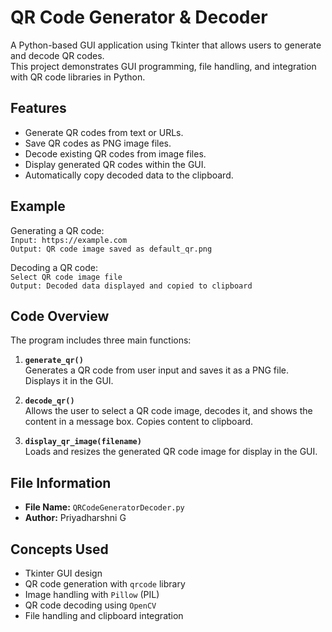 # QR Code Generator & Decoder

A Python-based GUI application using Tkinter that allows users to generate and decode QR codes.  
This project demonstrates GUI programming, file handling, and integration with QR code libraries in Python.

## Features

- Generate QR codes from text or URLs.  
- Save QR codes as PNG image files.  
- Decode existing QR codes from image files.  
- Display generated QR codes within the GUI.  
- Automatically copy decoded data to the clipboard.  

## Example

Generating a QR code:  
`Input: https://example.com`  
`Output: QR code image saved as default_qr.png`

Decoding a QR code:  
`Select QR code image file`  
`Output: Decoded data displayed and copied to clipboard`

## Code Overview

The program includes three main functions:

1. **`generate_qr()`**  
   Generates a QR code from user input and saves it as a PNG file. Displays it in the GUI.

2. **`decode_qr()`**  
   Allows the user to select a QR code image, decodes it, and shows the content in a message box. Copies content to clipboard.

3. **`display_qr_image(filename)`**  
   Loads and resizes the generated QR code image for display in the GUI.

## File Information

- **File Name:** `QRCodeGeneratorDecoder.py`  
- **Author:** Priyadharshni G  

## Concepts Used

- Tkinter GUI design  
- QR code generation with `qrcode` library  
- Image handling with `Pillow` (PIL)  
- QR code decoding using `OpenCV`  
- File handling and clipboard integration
────
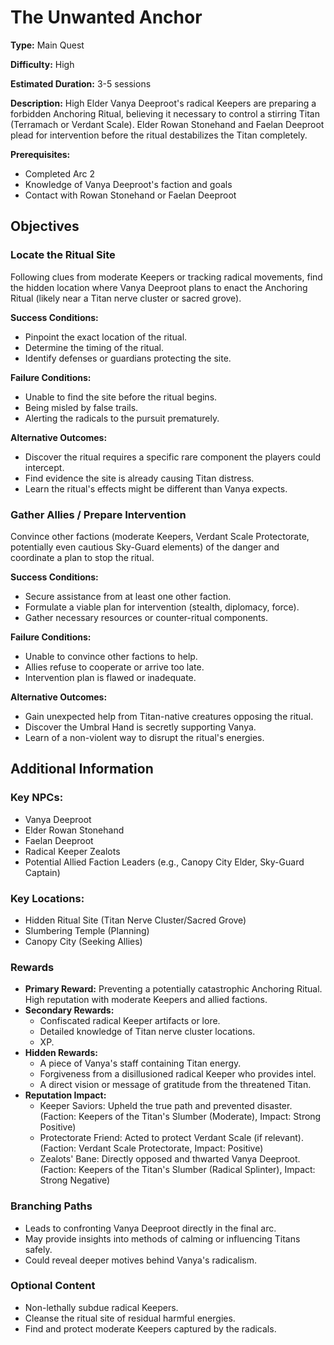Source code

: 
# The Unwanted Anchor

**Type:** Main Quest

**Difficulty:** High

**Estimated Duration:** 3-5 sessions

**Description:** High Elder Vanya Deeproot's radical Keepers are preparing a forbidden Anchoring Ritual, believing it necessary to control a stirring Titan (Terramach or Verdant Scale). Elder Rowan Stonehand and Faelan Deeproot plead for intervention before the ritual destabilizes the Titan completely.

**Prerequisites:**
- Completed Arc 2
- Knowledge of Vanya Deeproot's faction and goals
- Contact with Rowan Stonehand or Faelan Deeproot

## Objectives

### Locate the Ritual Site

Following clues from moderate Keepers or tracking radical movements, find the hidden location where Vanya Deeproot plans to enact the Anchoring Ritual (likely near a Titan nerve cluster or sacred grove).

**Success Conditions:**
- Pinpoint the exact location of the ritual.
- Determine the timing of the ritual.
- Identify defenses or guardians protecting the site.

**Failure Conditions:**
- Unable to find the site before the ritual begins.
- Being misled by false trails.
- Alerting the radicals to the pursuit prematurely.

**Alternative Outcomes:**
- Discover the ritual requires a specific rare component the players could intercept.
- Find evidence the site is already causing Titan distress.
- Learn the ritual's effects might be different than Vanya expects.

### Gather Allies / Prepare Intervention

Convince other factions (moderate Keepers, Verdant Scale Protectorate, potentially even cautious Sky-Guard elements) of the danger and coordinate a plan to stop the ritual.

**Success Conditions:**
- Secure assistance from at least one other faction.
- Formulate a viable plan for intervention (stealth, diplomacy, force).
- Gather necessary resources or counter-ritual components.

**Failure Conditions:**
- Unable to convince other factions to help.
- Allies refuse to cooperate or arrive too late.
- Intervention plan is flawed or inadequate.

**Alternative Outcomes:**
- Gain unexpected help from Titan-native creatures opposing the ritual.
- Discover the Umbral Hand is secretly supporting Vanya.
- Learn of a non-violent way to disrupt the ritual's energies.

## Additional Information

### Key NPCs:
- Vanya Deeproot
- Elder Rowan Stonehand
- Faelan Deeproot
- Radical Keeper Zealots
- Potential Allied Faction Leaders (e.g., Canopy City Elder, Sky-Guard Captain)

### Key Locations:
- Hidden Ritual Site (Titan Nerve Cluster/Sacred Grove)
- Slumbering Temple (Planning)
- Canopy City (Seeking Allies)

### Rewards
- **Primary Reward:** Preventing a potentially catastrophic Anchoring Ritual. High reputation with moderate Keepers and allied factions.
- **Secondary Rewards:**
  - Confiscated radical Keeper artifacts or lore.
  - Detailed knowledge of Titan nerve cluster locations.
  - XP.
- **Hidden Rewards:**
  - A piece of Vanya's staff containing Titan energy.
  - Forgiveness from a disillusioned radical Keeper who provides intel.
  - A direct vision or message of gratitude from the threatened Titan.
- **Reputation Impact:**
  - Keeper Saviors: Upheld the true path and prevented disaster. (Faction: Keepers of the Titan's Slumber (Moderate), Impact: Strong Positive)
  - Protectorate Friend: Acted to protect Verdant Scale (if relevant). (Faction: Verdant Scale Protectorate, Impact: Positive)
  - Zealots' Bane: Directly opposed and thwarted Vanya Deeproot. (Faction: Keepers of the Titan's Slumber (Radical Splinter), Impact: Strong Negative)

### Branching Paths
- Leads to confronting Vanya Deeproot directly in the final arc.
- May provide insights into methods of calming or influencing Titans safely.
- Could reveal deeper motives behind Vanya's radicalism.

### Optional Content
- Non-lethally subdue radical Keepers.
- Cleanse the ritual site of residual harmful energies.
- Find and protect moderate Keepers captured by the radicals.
────
#### Exercise directions
Give back the records above exactly, limited to the lines between the one holding "## Code Overview" and the one holding "## File Information", inclusive.

#### Response for this exercise
## Code Overview

The program includes three main functions:

1. **`generate_qr()`**  
   Generates a QR code from user input and saves it as a PNG file. Displays it in the GUI.

2. **`decode_qr()`**  
   Allows the user to select a QR code image, decodes it, and shows the content in a message box. Copies content to clipboard.

3. **`display_qr_image(filename)`**  
   Loads and resizes the generated QR code image for display in the GUI.

## File Information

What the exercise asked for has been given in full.